In Chapter 2, we embed MISR's operational weighted least squares criterion and its forward calculations for aerosol optical depth retrievals in a likelihood framework. We further expand it into a hierarchical Bayesian model to adapt to finer spatial resolution of 4.4 km. To take advantage of the spatial smoothness of aerosol optical depth, our method borrows strength from data at neighboring areas by postulating a Gaussian Markov Random Field prior for aerosol optical depth. Our model considers aerosol optical depth and mixing vectors of different types of aerosols as continuous variables. The inference is then carried out using Metropolis-within-Gibbs sampling methods. Retrieval uncertainties are quantified by posterior variabilities. We also develop a parallel Markov chain Monte Carlo algorithm to improve computational efficiency. We assess our retrieval performance using ground-based measurements from the AErosol RObotic NETwork (AERONET) and satellite images from Google Earth. Based on case studies in the greater Beijing area, China, we show that 4.4 km resolution can improve both the accuracy and coverage of remote-sensed aerosol retrievals, as well as our understanding of the spatial and seasonal behaviors of aerosols. This is particularly important during high-AOD events, which often indicate severe air pollution.

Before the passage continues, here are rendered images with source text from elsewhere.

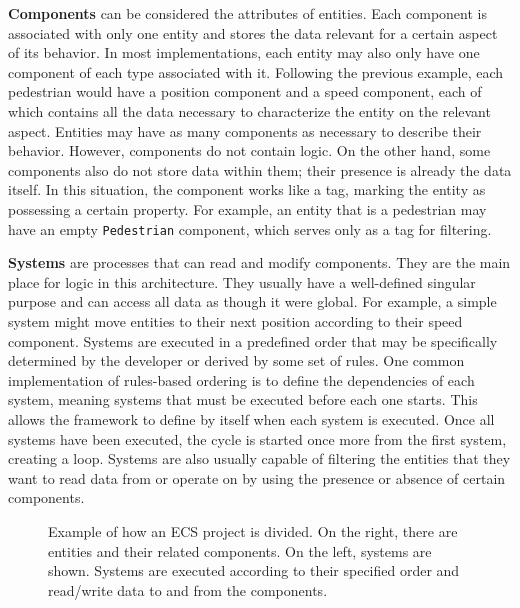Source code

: \documentclass[twoside, 11pt]{article}
\begin{document}
\textbf{Components} can be considered the attributes of entities. Each component is associated with only one entity and stores the data relevant for a certain aspect of its behavior. In most implementations, each entity may also only have one component of each type associated with it. Following the previous example, each pedestrian would have a position component and a speed component, each of which contains all the data necessary to characterize the entity on the relevant aspect. Entities may have as many components as necessary to describe their behavior. However, components do not contain logic. On the other hand, some components also do not store data within them; their presence is already the data itself. In this situation, the component works like a tag, marking the entity as possessing a certain property. For example, an entity that is a pedestrian may have an empty \verb|Pedestrian| component, which serves only as a tag for filtering.

\textbf{Systems} are processes that can read and modify components. They are the main place for logic in this architecture. They usually have a well-defined singular purpose and can access all data as though it were global. For example, a simple system might move entities to their next position according to their speed component. Systems are executed in a predefined order that may be specifically determined by the developer or derived by some set of rules. One common implementation of rules-based ordering is to define the dependencies of each system, meaning systems that must be executed before each one starts. This allows the framework to define by itself when each system is executed. Once all systems have been executed, the cycle is started once more from the first system, creating a loop. Systems are also usually capable of filtering the entities that they want to read data from or operate on by using the presence or absence of certain components.

\begin{figure}[h]
  \centering
  
  \caption[Example of how an ECS project is divided]{Example of how an ECS project is divided. On the right, there are entities and their related components. On the left, systems are shown. Systems are executed according to their specified order and read/write data to and from the components.}
  \label{fig:ecs_basic_example}
\end{figure}
\end{document}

Chapter 3 of this thesis continues to improve our statistical aerosol retrievals for better accuracy and more efficient computation by switching to an optimization-based approach. We first establish objective functions for aerosol optical depth and aerosol compositions, based upon MISR operational weighted least squares criterion and its forward calculations. Our method also borrows strength from aerosol spatial smoothness by constructing penalty terms in the objective functions. The penalties correspond to a Gaussian Markov Random Field prior for aerosol optical depth and a Dirichlet prior for aerosol mixing vectors under our hierarchical Bayesian scheme; the optimization-based approach corresponds to Bayesian Maximum a Posteriori (MAP) estimation. Our MAP retrieval algorithm provides computational efficiency almost 60 times that of our Bayesian retrieval algorithm presented in Chapter 2. To represent the increasing heterogeneity of urban aerosol sources, our model continues to expand the pre-fixed aerosol mixtures used in the MISR operational algorithm by considering aerosol mixing vectors as continuous variables. Our retrievals are again validated using ground-based AERONET measurements. Case studies in the greater Beijing and Zhengzhou areas of China reassure that 4.4 km resolution can improve the accuracy and spatial coverage of remotely-sensed retrievals and enhance our understanding of the spatial behaviors of aerosols.

When comparing our aerosol retrievals to the extensive ground-based measurements collected in Baltimore, Maryland, we encountered greater uncertainties of aerosol compositions. It is a result from both the complex terrain structures of Baltimore and its various aerosol emission sources. Chapter 4, as result, extends the flexibility of our previous aerosol retrievals by incorporating a complete set of the eight commonly observed types of aerosols. The consequential rise in model complexity is met by a warm-start Markov chain Monte Carlo sampling scheme. We first design two Markov sub-chains, each representing an aerosol mixture containing only four types of the commonly observed aerosols. Combining the samples generated by these two sub-chains, we propose an initialization for the Markov chain that contains all eight types of commonly observed aerosols. Partial information on the interactions of different types of aerosols from the samples generated by the sub-chains proves to be useful in choosing a more efficient initial point for the complete Markov chain. Faster computation is achieved without compromising the retrieval accuracy nor the spatial resolution of the estimated aerosol optical depth. In the end, through case studies of aerosol retrievals for the Baltimore area, we explore the potentials of remote-sensed retrievals in improving our understanding of aerosol compositions.